A simple method for calculating minimum estimates of previous population sizes of wildlife from hunting records

  • Naoki Agetsuma
PLOS
x

Abstract

Hunting records have proven useful for examining the historical status of wildlife populations. The number of animals harvested can provide information on past population sizes that would have been required to support harvest yields. Therefore, when statistical data on annual harvests are available, a minimum estimate of past population sizes can be calculated. A very simple method for estimating the sizes of historic wildlife populations using only annual hunting records and the maximum annual population increase rate is presented in this study. This method was applied to estimate past population sizes for Japanese sika deer (Cervus nippon yesoensis) in Hokkaido Island, Japan, using hunting records from 1873 to 1882, and assuming 15% and 35% population increase rates. The annual number of deer harvested during 1873 to 1882 ranged from 15,000 to 129,000. The minimum population size in 1873 was estimated as 349,000–473,000. This method was validated by applying it to the eastern population of Hokkaido Island in 1993 when the population size was approximately 260,000, and population sizes estimated by this method were 0.50–1.17 times the nominal population size. Thus, the population estimates from this method were approximately equal to or less than the expected population sizes, and this method can be used to obtain minimum estimates of wildlife populations. Because shorter durations of hunting records result in population size underestimates, it would be better to use hunting record of 10 years or longer in this method. In addition, the degree of underestimation may change with hunting pressure intensity on the populations, other causes of mortality, and maximum annual increase rates of the species. The method can be applied to any wildlife species for which records of annual harvest and maximum annual population increase rates of the species are available. The estimates obtained can provide benchmarks for the population size required for ecosystem conservation, and can be useful for wildlife management as they indicate the lowest limit to maintain the population.

Introduction

Wildlife population size has been estimated using many models that require information on various population parameters such as carrying capacity (for logistic growth models), age structure, age-specific survival and reproduction rates (for age structure models), demographic and environmental stochasticities (for logistic growth models and age structure models), catch-per-unit-effort (CPUE), and catch-effort (CE) (for Poisson catchability models) [13]. However, obtaining or estimating these parameters would be difficult or impossible for past populations. Therefore, the models requiring multiple population parameters as inputs can only be applied to the populations for which detailed ecological information is available. Models that use easily obtainable parameters, and require a small number of assumptions would have a much wider application for the estimation of past populations.

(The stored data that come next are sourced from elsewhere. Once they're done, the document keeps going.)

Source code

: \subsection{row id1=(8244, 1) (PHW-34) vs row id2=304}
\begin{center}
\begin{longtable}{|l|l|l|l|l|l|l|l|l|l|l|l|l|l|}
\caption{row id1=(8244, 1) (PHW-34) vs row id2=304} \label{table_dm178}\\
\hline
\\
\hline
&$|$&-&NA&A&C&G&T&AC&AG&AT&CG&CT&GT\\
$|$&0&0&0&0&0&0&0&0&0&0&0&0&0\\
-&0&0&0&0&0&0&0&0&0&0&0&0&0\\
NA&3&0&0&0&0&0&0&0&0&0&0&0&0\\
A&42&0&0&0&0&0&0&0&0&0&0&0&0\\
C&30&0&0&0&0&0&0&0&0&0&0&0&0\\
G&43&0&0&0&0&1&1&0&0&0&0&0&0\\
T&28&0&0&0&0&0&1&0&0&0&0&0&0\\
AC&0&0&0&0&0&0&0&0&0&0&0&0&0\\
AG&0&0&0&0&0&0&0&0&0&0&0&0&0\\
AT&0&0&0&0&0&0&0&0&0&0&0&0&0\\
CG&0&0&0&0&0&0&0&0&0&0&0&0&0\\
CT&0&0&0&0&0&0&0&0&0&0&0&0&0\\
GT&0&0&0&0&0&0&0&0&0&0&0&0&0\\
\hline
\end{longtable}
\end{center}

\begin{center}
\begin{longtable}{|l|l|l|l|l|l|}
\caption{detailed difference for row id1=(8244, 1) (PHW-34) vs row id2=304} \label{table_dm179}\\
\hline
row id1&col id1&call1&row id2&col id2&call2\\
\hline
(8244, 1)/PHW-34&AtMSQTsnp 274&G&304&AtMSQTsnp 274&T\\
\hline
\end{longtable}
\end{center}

Hunting records (number of individuals harvested) have proven useful for examining the past status of wildlife populations [4,5]. A famous example by MacLulich [4] involved the reconstruction of population dynamics of lynx (Lynx canadensis) and hare (Lepus americanus) based on fur trade statistics although he did not try to estimate the actual population sizes of these species; the number of traded furs was assumed to reflect the relative population sizes. Hunting records can also provide information on the past population sizes that would have been required to support harvest yields. When statistical data on past annual harvests are available, a minimum estimate of population sizes can be calculated for the corresponding period. Here, I propose a very simple method for obtaining a minimum estimate of population sizes for historic wildlife populations from the annual number of individuals harvested.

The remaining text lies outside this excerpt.